Com certeza muita gente se lembra do buraco, mas
pouca gente sabe o significado da palavra Lume, iniciais de Linaldo Uchoa
Medeiros, dono da empresa de financiamento de imóveis Financilar, que reinou na
époica do BNH, o Banco Nacional da Habitação.
Linaldo, pernambucano, foi para o Rio depois de ter
feito o pé-de-meia – e que pé-de-meia – em sua terra. Com o beneplácito
do BNH, meteu-se em negociatas e acabou quebrando. Não sei que fim levou, mas
certamente deve ter saído do negócio rico, leve e solto, como saem todos os golpistas
de nosso amado Brasil.
Faço aqui um corte no texto, sem entretanto fugir do
tema central, para relembrar um dos maiores profissionais do jornalismo
brasileiro, José Gonçalves Fontes, morto no ano 2000. Fontes fez parte da
época de ouro do Jornal do Brasil, onde trabalhou durante 37 anos.

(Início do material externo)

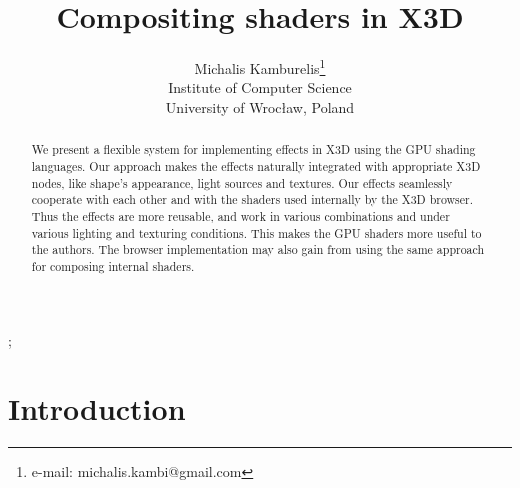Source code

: \documentclass{acmsiggraph}                     %
\title{Compositing shaders in X3D}
\author{Michalis Kamburelis\thanks{e-mail: michalis.kambi@gmail.com}\\Institute of Computer Science\\University of Wroc{\l}aw, Poland}
\begin{document}

\maketitle

\begin{abstract}
We present a flexible system for implementing effects in X3D
using the GPU shading languages.
Our approach makes the effects naturally integrated with appropriate
X3D nodes, like shape's appearance, light sources and textures.
Our effects seamlessly cooperate with each other and with
the shaders used internally by the X3D browser.
Thus the effects are more reusable, and work in various combinations
and under various lighting and texturing conditions.
This makes the GPU shaders more useful to the authors.
The browser implementation may also gain from using the same approach
for composing internal shaders.
\end{abstract}

\begin{CRcatlist}
  ;
\end{CRcatlist}

\keywordlist

\section{Introduction}

\copyrightspace
\end{document}
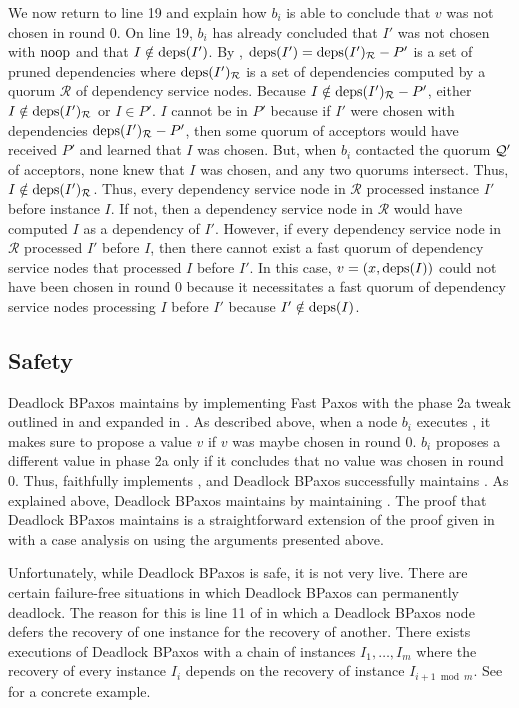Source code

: We now return to line 19 and explain how $b_i$ is able to conclude that $v$ was
not chosen in round $0$. On line 19, $b_i$ has already concluded that $I'$ was
not chosen with $\text{noop}$ and that $I \notin \text{deps}(I')$. By
, $\text{deps}(I') = \text{deps}(I')_{\mathcal{R}} - P'$ is a
set of pruned dependencies where $\text{deps}(I')_{\mathcal{R}}$ is a set of
dependencies computed by a quorum $\mathcal{R}$ of dependency service nodes.
Because $I \notin \text{deps}(I')_{\mathcal{R}} - P'$, either $I \notin
\text{deps}(I')_{\mathcal{R}}$ or $I \in P'$.
%
$I$ cannot be in $P'$ because if $I'$ were chosen with dependencies
$\text{deps}(I')_{\mathcal{R}} - P'$, then some quorum of acceptors would have
received $P'$ and learned that $I$ was chosen. But, when $b_i$ contacted the
quorum $\mathcal{Q}'$ of acceptors, none knew that $I$ was chosen, and any two
quorums intersect.
%
Thus, $I \notin \text{deps}(I')_{\mathcal{R}}$. Thus, every dependency service node
in $\mathcal{R}$ processed instance $I'$ before instance $I$. If not, then a
dependency service node in $\mathcal{R}$ would have computed $I$ as a
dependency of $I'$. However, if every dependency service node in $\mathcal{R}$
processed $I'$ before $I$, then there cannot exist a fast quorum of dependency
service nodes that processed $I$ before $I'$. In this case, $v = (x, \text{deps}(I))$
could not have been chosen in round $0$ because it necessitates a fast quorum
of dependency service nodes processing $I$ before $I'$ because $I' \notin
\text{deps}(I)$.

\subsection{Safety}
Deadlock BPaxos maintains  by implementing Fast
Paxos with the phase 2a tweak outlined in  and expanded
in . As described above, when a node $b_i$ executes
, it makes sure to propose a value $v$ if $v$ was maybe
chosen in round $0$. $b_i$ proposes a different value in phase 2a only if it
concludes that no value was chosen in round $0$. Thus, 
faithfully implements , and Deadlock BPaxos
successfully maintains .
%
As explained above, Deadlock BPaxos maintains  by
maintaining . The proof that Deadlock BPaxos
maintains  is a straightforward extension of the
proof given in  with a case analysis on
 using the arguments presented above.

Unfortunately, while Deadlock BPaxos is safe, it is not very live. There are
certain failure-free situations in which Deadlock BPaxos can permanently
deadlock. The reason for this is line 11 of  in which a
Deadlock BPaxos node defers the recovery of one instance for the recovery of
another.  There exists executions of Deadlock BPaxos with a chain of instances
$I_1, \ldots, I_m$ where the recovery of every instance $I_i$ depends on the
recovery of instance $I_{i+1 \bmod m}$. See
 for a concrete example.
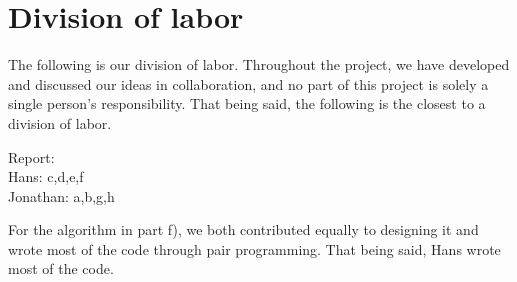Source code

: \section*{Division of labor}

The following is our division of labor. Throughout the project, we have developed and discussed our ideas in collaboration, and no part of this project is solely a single person's responsibility. That being said, the following is the closest to a division of labor. 

Report: \\
Hans: c,d,e,f \\
Jonathan: a,b,g,h

For the algorithm in part f), we both contributed equally to designing it and wrote most of the code through pair programming. That being said, Hans wrote most of the code.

Nesse período, ganhou quatro prêmios Esso de
Jornalismo, além de dezenas de outras premiações. Fritz Utzeri,
outro nome daquela brilhante geração do JB, garante que ele foi o jornalista
mais premiado do Brasil.
O noticiário diuturno sobre a corrupção no alto
escalão do governo, explorada de maneira insidiosa pela mídia de sempre, me
trouxe à lembrança uma das reportagens investigativas de Fontes,
publicada no JB, em 1976, em plena ditadura militar. Essa era, aliás,
sua especialidade, matérias de fôlego que lhe tomavam dias, até meses de
trabalho, na busca da informação precisa e inédita.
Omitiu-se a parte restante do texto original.